• [TASK REQUIREMENTS]:
Say how many of the lines below contain the word "what"; nothing else belongs in the answer.

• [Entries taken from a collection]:
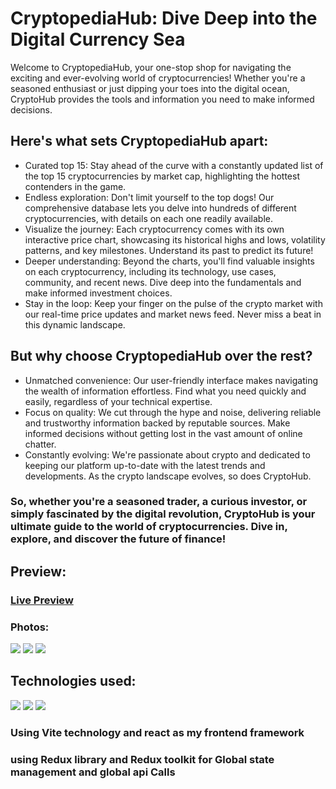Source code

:# CryptopediaHub: Dive Deep into the Digital Currency Sea

Welcome to CryptopediaHub, your one-stop shop for navigating the exciting and ever-evolving world of cryptocurrencies! Whether you're a seasoned enthusiast or just dipping your toes into the digital ocean, CryptoHub provides the tools and information you need to make informed decisions.

## Here's what sets CryptopediaHub apart:
<ul>
  <li>Curated top 15: Stay ahead of the curve with a constantly updated list of the top 15 cryptocurrencies by market cap, highlighting the hottest contenders in the game.</li>
  <li>Endless exploration: Don't limit yourself to the top dogs! Our comprehensive database lets you delve into hundreds of different cryptocurrencies, with details on each one readily available.</li>
  <li>Visualize the journey: Each cryptocurrency comes with its own interactive price chart, showcasing its historical highs and lows, volatility patterns, and key milestones. Understand its past to predict its future!</li>
  <li>Deeper understanding: Beyond the charts, you'll find valuable insights on each cryptocurrency, including its technology, use cases, community, and recent news. Dive deep into the fundamentals and make informed investment choices.</li>
  <li>Stay in the loop: Keep your finger on the pulse of the crypto market with our real-time price updates and market news feed. Never miss a beat in this dynamic landscape.</li>
</ul>

## But why choose CryptopediaHub over the rest?
<ul>
  <li>Unmatched convenience: Our user-friendly interface makes navigating the wealth of information effortless. Find what you need quickly and easily, regardless of your technical expertise.</li>
  <li>Focus on quality: We cut through the hype and noise, delivering reliable and trustworthy information backed by reputable sources. Make informed decisions without getting lost in the vast amount of online chatter.</li>
  <li>Constantly evolving: We're passionate about crypto and dedicated to keeping our platform up-to-date with the latest trends and developments. As the crypto landscape evolves, so does CryptoHub.</li>
</ul>

### So, whether you're a seasoned trader, a curious investor, or simply fascinated by the digital revolution, CryptoHub is your ultimate guide to the world of cryptocurrencies. Dive in, explore, and discover the future of finance!

## Preview:
### [Live Preview](https://cryptopediahub.netlify.app)

### Photos:

<div>
  <img src="https://github.com/yusufafify/CryptoPediaHub/assets/115397064/22574e87-d271-4f3b-92c9-732d04109409">
  <img src="https://github.com/yusufafify/CryptoPediaHub/assets/115397064/f7362aca-0de4-4a19-93f8-fe7b9fa79d18">
  <img src="https://github.com/yusufafify/CryptoPediaHub/assets/115397064/d10b6231-d35c-4f65-8358-b9737b77d447">
</div>

## Technologies used:
<div>
  <img src="https://github.com/yusufafify/CryptoPediaHub/assets/115397064/36647368-c982-4858-ab4e-f96381ac8b79" >
  <img src="https://github.com/yusufafify/CryptoPediaHub/assets/115397064/820a4072-5ebe-4518-8952-71e0dff5157a" >
    <img src="https://github.com/yusufafify/CryptoPediaHub/assets/115397064/53188f89-1c3c-48a0-ac00-bd5dbc7359a5" >

</div>

### Using Vite technology and react as my frontend framework

### using Redux library and Redux toolkit for Global state management and global api Calls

• [RESULT FOR THIS EXERCISE]:
2